#### What the task asks:
Would you please write out each of the entries below exactly, omitting pictures?

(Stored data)
"""
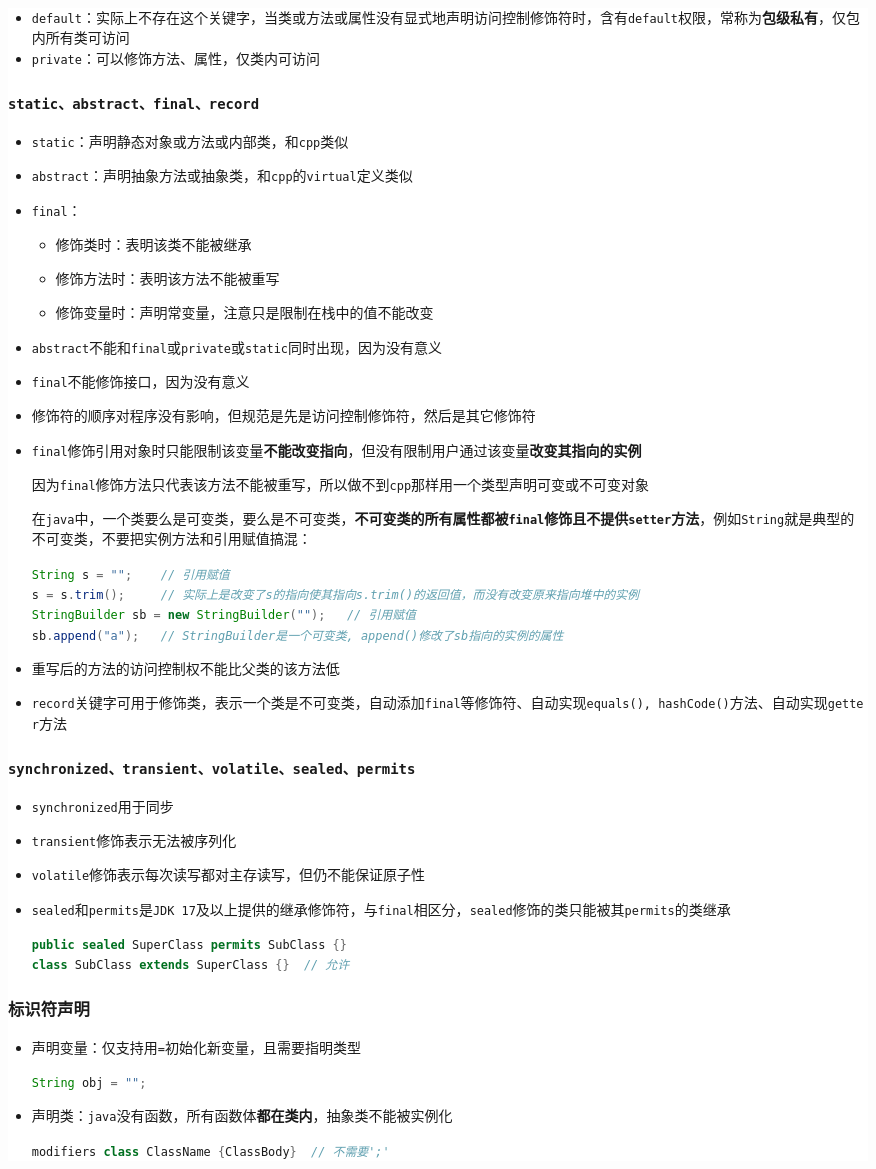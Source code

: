 - `default`：实际上不存在这个关键字，当类或方法或属性没有显式地声明访问控制修饰符时，含有`default`权限，常称为**包级私有**，仅包内所有类可访问
- `private`：可以修饰方法、属性，仅类内可访问

### `static、abstract、final、record`

- `static`：声明静态对象或方法或内部类，和`cpp`类似
- `abstract`：声明抽象方法或抽象类，和`cpp`的`virtual`定义类似
- `final`：
  - 修饰类时：表明该类不能被继承
  
  - 修饰方法时：表明该方法不能被重写

  - 修饰变量时：声明常变量，注意只是限制在栈中的值不能改变
- `abstract`不能和`final`或`private`或`static`同时出现，因为没有意义
- `final`不能修饰接口，因为没有意义
- 修饰符的顺序对程序没有影响，但规范是先是访问控制修饰符，然后是其它修饰符
- `final`修饰引用对象时只能限制该变量**不能改变指向**，但没有限制用户通过该变量**改变其指向的实例**
  
  因为`final`修饰方法只代表该方法不能被重写，所以做不到`cpp`那样用一个类型声明可变或不可变对象

  在`java`中，一个类要么是可变类，要么是不可变类，**不可变类的所有属性都被`final`修饰且不提供`setter`方法**，例如`String`就是典型的不可变类，不要把实例方法和引用赋值搞混：

  ```java
  String s = "";    // 引用赋值
  s = s.trim();     // 实际上是改变了s的指向使其指向s.trim()的返回值，而没有改变原来指向堆中的实例
  StringBuilder sb = new StringBuilder("");   // 引用赋值
  sb.append("a");   // StringBuilder是一个可变类, append()修改了sb指向的实例的属性
  ```

- 重写后的方法的访问控制权不能比父类的该方法低
- `record`关键字可用于修饰类，表示一个类是不可变类，自动添加`final`等修饰符、自动实现`equals(), hashCode()`方法、自动实现`getter`方法

### `synchronized、transient、volatile、sealed、permits`

- `synchronized`用于同步
- `transient`修饰表示无法被序列化
- `volatile`修饰表示每次读写都对主存读写，但仍不能保证原子性
- `sealed`和`permits`是`JDK 17`及以上提供的继承修饰符，与`final`相区分，`sealed`修饰的类只能被其`permits`的类继承

  ```java
  public sealed SuperClass permits SubClass {}
  class SubClass extends SuperClass {}  // 允许
  ```

### 标识符声明

- 声明变量：仅支持用`=`初始化新变量，且需要指明类型

  ```java
  String obj = "";
  ```

- 声明类：`java`没有函数，所有函数体**都在类内**，抽象类不能被实例化

  ```java
  modifiers class ClassName {ClassBody}  // 不需要';'
  ```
"""
#### Written reply:
Source code

: - `default`：实际上不存在这个关键字，当类或方法或属性没有显式地声明访问控制修饰符时，含有`default`权限，常称为**包级私有**，仅包内所有类可访问
- `private`：可以修饰方法、属性，仅类内可访问

### `static、abstract、final、record`

- `static`：声明静态对象或方法或内部类，和`cpp`类似
- `abstract`：声明抽象方法或抽象类，和`cpp`的`virtual`定义类似
- `final`：
  - 修饰类时：表明该类不能被继承
  
  - 修饰方法时：表明该方法不能被重写

  - 修饰变量时：声明常变量，注意只是限制在栈中的值不能改变
- `abstract`不能和`final`或`private`或`static`同时出现，因为没有意义
- `final`不能修饰接口，因为没有意义
- 修饰符的顺序对程序没有影响，但规范是先是访问控制修饰符，然后是其它修饰符
- `final`修饰引用对象时只能限制该变量**不能改变指向**，但没有限制用户通过该变量**改变其指向的实例**
  
  因为`final`修饰方法只代表该方法不能被重写，所以做不到`cpp`那样用一个类型声明可变或不可变对象

  在`java`中，一个类要么是可变类，要么是不可变类，**不可变类的所有属性都被`final`修饰且不提供`setter`方法**，例如`String`就是典型的不可变类，不要把实例方法和引用赋值搞混：

  ```java
  String s = "";    // 引用赋值
  s = s.trim();     // 实际上是改变了s的指向使其指向s.trim()的返回值，而没有改变原来指向堆中的实例
  StringBuilder sb = new StringBuilder("");   // 引用赋值
  sb.append("a");   // StringBuilder是一个可变类, append()修改了sb指向的实例的属性
  ```

- 重写后的方法的访问控制权不能比父类的该方法低
- `record`关键字可用于修饰类，表示一个类是不可变类，自动添加`final`等修饰符、自动实现`equals(), hashCode()`方法、自动实现`getter`方法

### `synchronized、transient、volatile、sealed、permits`

- `synchronized`用于同步
- `transient`修饰表示无法被序列化
- `volatile`修饰表示每次读写都对主存读写，但仍不能保证原子性
- `sealed`和`permits`是`JDK 17`及以上提供的继承修饰符，与`final`相区分，`sealed`修饰的类只能被其`permits`的类继承

  ```java
  public sealed SuperClass permits SubClass {}
  class SubClass extends SuperClass {}  // 允许
  ```

### 标识符声明

- 声明变量：仅支持用`=`初始化新变量，且需要指明类型

  ```java
  String obj = "";
  ```

- 声明类：`java`没有函数，所有函数体**都在类内**，抽象类不能被实例化

  ```java
  modifiers class ClassName {ClassBody}  // 不需要';'
  ```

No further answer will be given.